## EXERCISE GOAL:
Work out how many lines in the data below contain "such", and state that count with nothing added.

----------------------------------------

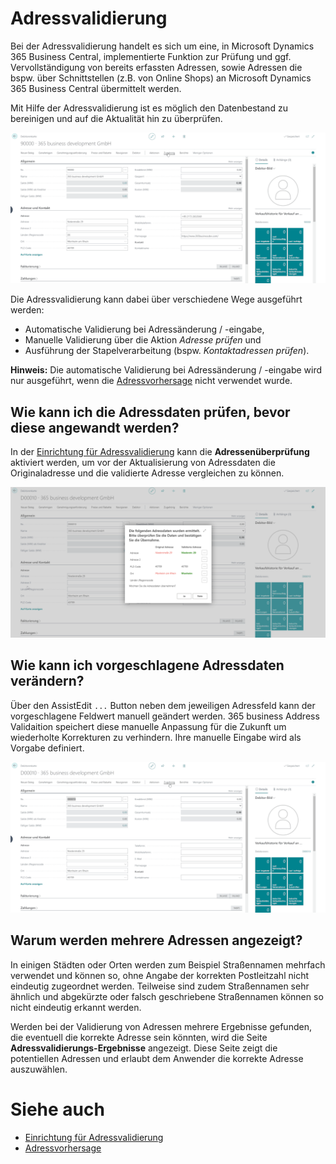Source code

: # Adressvalidierung

Bei der Adressvalidierung handelt es sich um eine, in Microsoft Dynamics 365 Business Central, implementierte Funktion zur Prüfung und ggf. Vervollständigung von bereits erfassten Adressen, sowie Adressen die bspw. über Schnittstellen (z.B. von Online Shops) an Microsoft Dynamics 365 Business Central übermittelt werden.

Mit Hilfe der Adressvalidierung ist es möglich den Datenbestand zu bereinigen und auf die Aktualität hin zu überprüfen.

![Adressvalidierung](/assets/images/365-business-address-validation/addressvalidation.de-DE.gif)

Die Adressvalidierung kann dabei über verschiedene Wege ausgeführt werden:

 - Automatische Validierung bei Adressänderung / -eingabe,
 - Manuelle Validierung über die Aktion *Adresse prüfen* und
 - Ausführung der Stapelverarbeitung (bspw. *Kontaktadressen prüfen*).

<div class="alert alert-info">
    <i class="fa-duotone fa-thin fa-lightbulb fa-lg" style="--fa-secondary-color: #00b7c3; --fa-primary-color: #111111;"></i> <strong>Hinweis:</strong> Die automatische Validierung bei Adressänderung / -eingabe wird nur ausgeführt, wenn die <a href="address-prediction.md">Adressvorhersage</a> nicht verwendet wurde.
</div>

## Wie kann ich die Adressdaten prüfen, bevor diese angewandt werden?

In der [Einrichtung für Adressvalidierung](setup.md) kann die **Adressenüberprüfung** aktiviert werden, um vor der Aktualisierung von Adressdaten die Originaladresse und die validierte Adresse vergleichen zu können.

![Adressenüberprüfung](/assets/images/365-business-address-validation/address-compare.de-DE.png)

## Wie kann ich vorgeschlagene Adressdaten verändern?

Über den AssistEdit `...` Button neben dem jeweiligen Adressfeld kann der vorgeschlagene Feldwert manuell geändert werden. 365 business Address Validaition speichert diese manuelle Anpassung für die Zukunft um wiederholte Korrekturen zu verhindern.
Ihre manuelle Eingabe wird als Vorgabe definiert.

![Adressvalidierung](/assets/images/365-business-address-validation/address-compare.de-DE.gif)

## Warum werden mehrere Adressen angezeigt?

In einigen Städten oder Orten werden zum Beispiel Straßennamen mehrfach verwendet und können so, ohne Angabe der korrekten Postleitzahl nicht eindeutig zugeordnet werden. Teilweise sind zudem Straßennamen sehr ähnlich und abgekürzte oder falsch geschriebene Straßennamen können so nicht eindeutig erkannt werden.

Werden bei der Validierung von Adressen mehrere Ergebnisse gefunden, die eventuell die korrekte Adresse sein könnten, wird die Seite **Adressvalidierungs-Ergebnisse** angezeigt. Diese Seite zeigt die potentiellen Adressen und erlaubt dem Anwender die korrekte Adresse auszuwählen.

# Siehe auch 
 - [Einrichtung für Adressvalidierung](setup.md)
 - [Adressvorhersage](address-prediction.md)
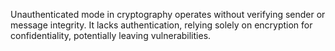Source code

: Unauthenticated mode in cryptography operates without verifying sender or message integrity. It lacks authentication, relying solely on encryption for confidentiality, potentially leaving vulnerabilities.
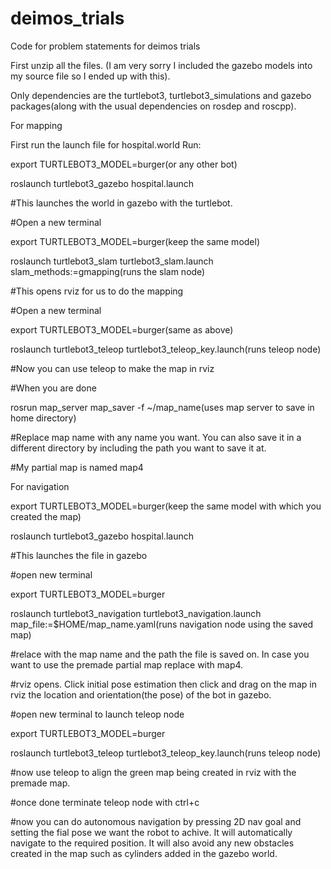 # deimos_trials
Code for problem statements for deimos trials

First unzip all the files. (I am very sorry I included the gazebo models into my source file so I ended up with this).

Only dependencies are the turtlebot3, turtlebot3_simulations and gazebo packages(along with the usual dependencies on rosdep and roscpp).

For mapping

First run the launch file for hospital.world
Run:

export TURTLEBOT3_MODEL=burger(or any other bot)

roslaunch turtlebot3_gazebo hospital.launch

#This launches the world in gazebo with the turtlebot.

#Open a new terminal

export TURTLEBOT3_MODEL=burger(keep the same model)

roslaunch turtlebot3_slam turtlebot3_slam.launch slam_methods:=gmapping(runs the slam node)

#This opens rviz for us to do the mapping

#Open a new terminal

export TURTLEBOT3_MODEL=burger(same as above)

roslaunch turtlebot3_teleop turtlebot3_teleop_key.launch(runs teleop node)

#Now you can use teleop to make the map in rviz

#When you are done

rosrun map_server map_saver -f ~/map_name(uses map server to save in home directory)

#Replace map name with any name you want. You can also save it in a different directory by including the path you want to save it at.

#My partial map is named map4


For navigation

export TURTLEBOT3_MODEL=burger(keep the same model with which you created the map)

roslaunch turtlebot3_gazebo hospital.launch

#This launches the file in gazebo

#open new terminal

export TURTLEBOT3_MODEL=burger

roslaunch turtlebot3_navigation turtlebot3_navigation.launch map_file:=$HOME/map_name.yaml(runs navigation node using the saved map)

#relace with the map name and the path the file is saved on. In case you want to use the premade partial map replace with map4.

#rviz opens. Click initial pose estimation then click and drag on the map in rviz the location and orientation(the pose) of the bot in gazebo.

#open new terminal to launch teleop node

export TURTLEBOT3_MODEL=burger

roslaunch turtlebot3_teleop turtlebot3_teleop_key.launch(runs teleop node)

#now use teleop to align the green map being created in rviz with the premade map.

#once done terminate teleop node with ctrl+c

#now you can do autonomous navigation by pressing 2D nav goal and setting the fial pose we want the robot to achive. It will automatically navigate to the required position. It will also avoid any new obstacles created in the map such as cylinders added in the gazebo world.
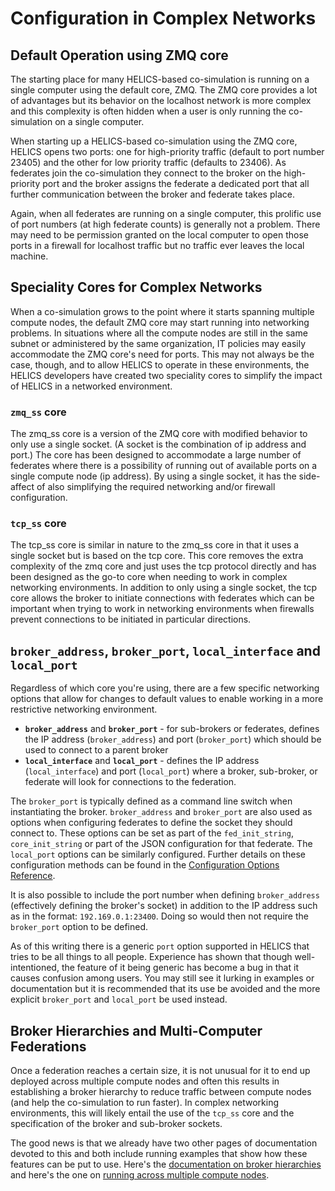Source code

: # Configuration in Complex Networks

## Default Operation using ZMQ core

The starting place for many HELICS-based co-simulation is running on a single computer using the default core, ZMQ. The ZMQ core provides a lot of advantages but its behavior on the localhost network is more complex and this complexity is often hidden when a user is only running the co-simulation on a single computer.

When starting up a HELICS-based co-simulation using the ZMQ core, HELICS opens two ports: one for high-priority traffic (default to port number 23405) and the other for low priority traffic (defaults to 23406). As federates join the co-simulation they connect to the broker on the high-priority port and the broker assigns the federate a dedicated port that all further communication between the broker and federate takes place.

Again, when all federates are running on a single computer, this prolific use of port numbers (at high federate counts) is generally not a problem. There may need to be permission granted on the local computer to open those ports in a firewall for localhost traffic but no traffic ever leaves the local machine.

## Speciality Cores for Complex Networks

When a co-simulation grows to the point where it starts spanning multiple compute nodes, the default ZMQ core may start running into networking problems. In situations where all the compute nodes are still in the same subnet or administered by the same organization, IT policies may easily accommodate the ZMQ core's need for ports. This may not always be the case, though, and to allow HELICS to operate in these environments, the HELICS developers have created two speciality cores to simplify the impact of HELICS in a networked environment.

### `zmq_ss` core

The zmq_ss core is a version of the ZMQ core with modified behavior to only use a single socket. (A socket is the combination of ip address and port.) The core has been designed to accommodate a large number of federates where there is a possibility of running out of available ports on a single compute node (ip address). By using a single socket, it has the side-affect of also simplifying the required networking and/or firewall configuration.

### `tcp_ss` core

The tcp_ss core is similar in nature to the zmq_ss core in that it uses a single socket but is based on the tcp core. This core removes the extra complexity of the zmq core and just uses the tcp protocol directly and has been designed as the go-to core when needing to work in complex networking environments. In addition to only using a single socket, the tcp core allows the broker to initiate connections with federates which can be important when trying to work in networking environments when firewalls prevent connections to be initiated in particular directions.

## `broker_address`, `broker_port`, `local_interface` and `local_port`

Regardless of which core you're using, there are a few specific networking options that allow for changes to default values to enable working in a more restrictive networking environment.

- **`broker_address`** and **`broker_port`** - for sub-brokers or federates, defines the IP address (`broker_address`) and port (`broker_port`) which should be used to connect to a parent broker
- **`local_interface`** and **`local_port`** - defines the IP address (`local_interface`) and port (`local_port`) where a broker, sub-broker, or federate will look for connections to the federation.

The `broker_port` is typically defined as a command line switch when instantiating the broker. `broker_address` and `broker_port` are also used as options when configuring federates to define the socket they should connect to. These options can be set as part of the `fed_init_string`, `core_init_string` or part of the JSON configuration for that federate. The `local_port` options can be similarly configured. Further details on these configuration methods can be found in the [Configuration Options Reference](../../references/configuration_options_reference).

It is also possible to include the port number when defining `broker_address` (effectively defining the broker's socket) in addition to the IP address such as in the format: `192.169.0.1:23400`. Doing so would then not require the `broker_port` option to be defined.

As of this writing there is a generic `port` option supported in HELICS that tries to be all things to all people. Experience has shown that though well-intentioned, the feature of it being generic has become a bug in that it causes confusion among users. You may still see it lurking in examples or documentation but it is recommended that its use be avoided and the more explicit `broker_port` and `local_port` be used instead.

## Broker Hierarchies and Multi-Computer Federations

Once a federation reaches a certain size, it is not unusual for it to end up deployed across multiple compute nodes and often this results in establishing a broker hierarchy to reduce traffic between compute nodes (and help the co-simulation to run faster). In complex networking environments, this will likely entail the use of the `tcp_ss` core and the specification of the broker and sub-broker sockets.

The good news is that we already have two other pages of documentation devoted to this and both include running examples that show how these features can be put to use. Here's the [documentation on broker hierarchies](./broker_hierarchies) and here's the one on [running across multiple compute nodes](./broker_multicomputer).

----------------------------------------

## RESPONSE:
2